Heheheh…they said what?!
When will there be an end??
Responses
to the joke "How much wood would a wood chuck chuck if a wood chuck could
chuck wood?"
Ron: Wood chuck? Is that another
Muggle invention?
Mr. Weasley: No, Ron, it is a great joke invented by the Muggles! Genius, pure genius! Those little Muggles always find more and
more ways to keep amused.
Voldemort: I don't know and I don't care! If those wood chucks could rid the world of Muggles and Harry Potter,
then that would be something! But no,
they have to go chuck their wood! (Wormtail
whispers something in his ear.) What?! Now Nagini has gone to
live amongst the wood chucks?? This is
an outrage!
Lucius Malfoy: Can these wood chucks vote? Can they properly poke out a chad and read? I think not!
Hermione: What a stupid question. Why
bother asking if they can't even chuck wood? They can't even live up to their name!
Fred: What are those things called? Tongue Twisters? What kind of
name is that?
George: Tongue Twisters…hey, Fred! Wouldn't that sound like a great joke item? Weasley's Tongue Twisters!
Fred: Say, now you're talking!
Dumbledore: Now, now, those wood chucks are very industrious, indeed! (Chuckles.)
Draco Malfoy: I don't believe in wood chucks. I think the world would be better off without those stupid wood chucks!
Hagrid: Wha's tha'? Those wood chucks
don' breathe fire? Wha's the point if
they can' breathe fire!
Professor Binns: It is a well known fact that wood chucks cannot chuck wood. Since back in 1889 the wood chuck was well
known for not being able to chuck wood and so forth began and long and perilous
road for the wood chuck, being heavily criticized for various reasons dealing
with its disability in chucking wood…
Professor Snape: Ten points from the wood chucks and I want a full essay on why
wood chucks can't chuck wood and the top ten uses for wood chuck spit.

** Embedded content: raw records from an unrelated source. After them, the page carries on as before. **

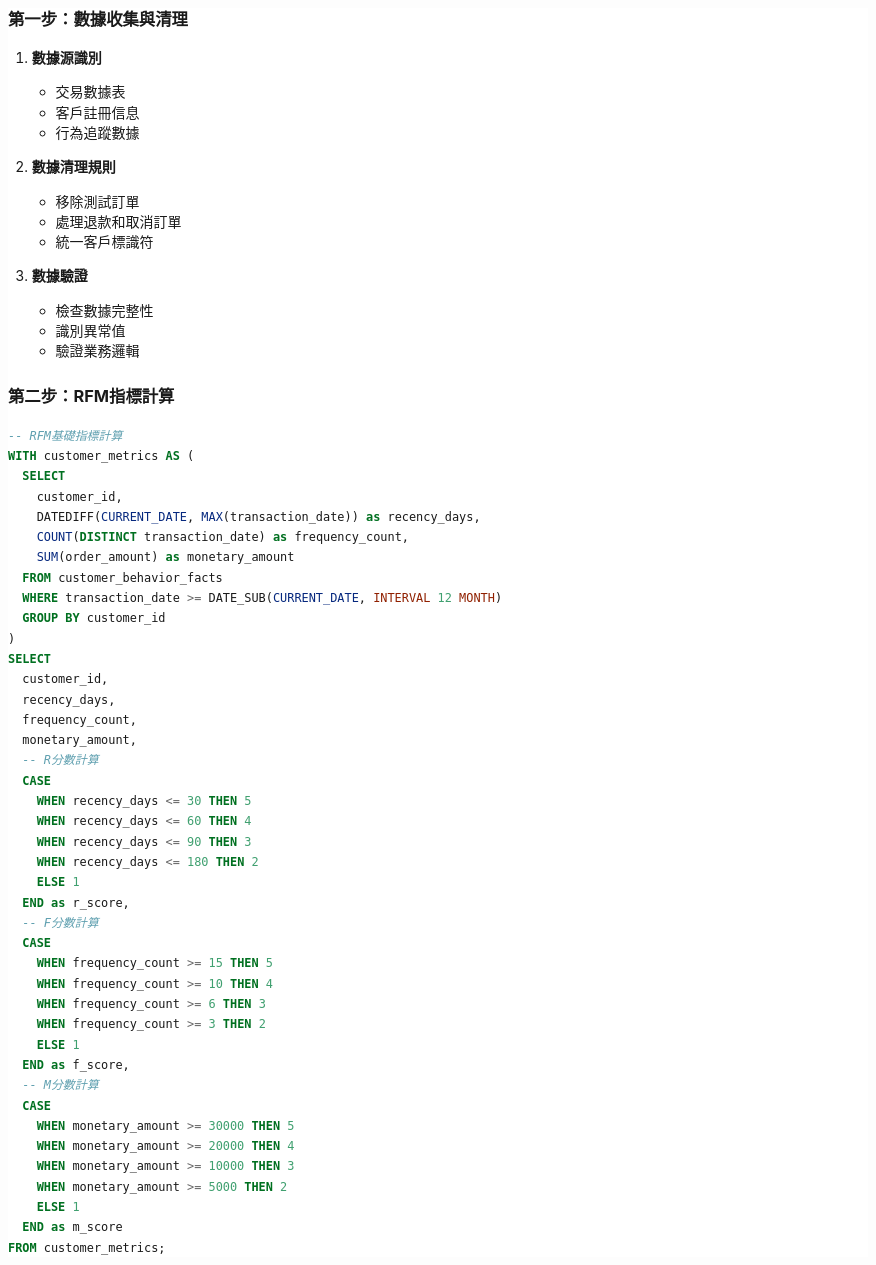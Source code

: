 ### 第一步：數據收集與清理
1. **數據源識別**
   - 交易數據表
   - 客戶註冊信息
   - 行為追蹤數據

2. **數據清理規則**
   - 移除測試訂單
   - 處理退款和取消訂單
   - 統一客戶標識符

3. **數據驗證**
   - 檢查數據完整性
   - 識別異常值
   - 驗證業務邏輯

### 第二步：RFM指標計算
```sql
-- RFM基礎指標計算
WITH customer_metrics AS (
  SELECT 
    customer_id,
    DATEDIFF(CURRENT_DATE, MAX(transaction_date)) as recency_days,
    COUNT(DISTINCT transaction_date) as frequency_count,
    SUM(order_amount) as monetary_amount
  FROM customer_behavior_facts
  WHERE transaction_date >= DATE_SUB(CURRENT_DATE, INTERVAL 12 MONTH)
  GROUP BY customer_id
)
SELECT 
  customer_id,
  recency_days,
  frequency_count,
  monetary_amount,
  -- R分數計算
  CASE 
    WHEN recency_days <= 30 THEN 5
    WHEN recency_days <= 60 THEN 4
    WHEN recency_days <= 90 THEN 3
    WHEN recency_days <= 180 THEN 2
    ELSE 1
  END as r_score,
  -- F分數計算
  CASE 
    WHEN frequency_count >= 15 THEN 5
    WHEN frequency_count >= 10 THEN 4
    WHEN frequency_count >= 6 THEN 3
    WHEN frequency_count >= 3 THEN 2
    ELSE 1
  END as f_score,
  -- M分數計算
  CASE 
    WHEN monetary_amount >= 30000 THEN 5
    WHEN monetary_amount >= 20000 THEN 4
    WHEN monetary_amount >= 10000 THEN 3
    WHEN monetary_amount >= 5000 THEN 2
    ELSE 1
  END as m_score
FROM customer_metrics;
```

Harry: That wood chuck's a brave one, it is. Being able to stand up to the crowd in the midst of it's wood-chucking
disability. What a trooper!
Dobby: Dobby is not liking wood chucks, they cannot place bets!
When
they have bad dreams:
Harry: (Whispers.) I see dead
people.
Mr. Weasley: (Keenly.) Say, is that a
Muggle trait?
Hermione: Oh my, what a horrible dream! I
have to consult a book on dreams. Oh
my, horrible, just horrible. Malfoy and
I were getting married!
Draco Malfoy: Is it really so bad?
Draco Malfoy: (Doing a Blair Witch Project. Panting and whispering.) I
so scared right now…
Ron: (Snickering.) Say, Malfoy…I didn't know you wore
footie pajamas.
Pansy: (Still dreaming.) I'll
never let go, Draco, I'll never let go.
Dudley: Noooo! Mum!
Petunia: What is it, my Dinky Duddydums?
Dudley: I had a bad dream and there was no more salami in the house. Nothing!
Dumbledore: Dreams are very interesting, actually. I just store all my dreams in my Pensieve.
Professor Snape: Ten points from Gryffindor for making me dream about Professor
McGonagall.
Professor Trelawney: (In her misty voice.) Ahh, now I foretold you would have dreams
about that. You were dreaming about me,
were you not?
Professor Snape: Weren't you listening, you blockhead?!
Oliver Wood: (Still dreaming.) What? We didn't win the
Quidditch Cup? What do you mean Harry
used a fake Snitch? No! You can't take it from me! I'll never give it up!
Lucius Malfoy: What??!! Gore lost the
election? Damn hanging chads!!
Narcissa Malfoy: Now, Lucius, the election was over two months ago. You know very well that Gore lost.
Lucius Malfoy: That's what happens when you let Muggles vote.
Crabbe: Pocket lint isn't good for you?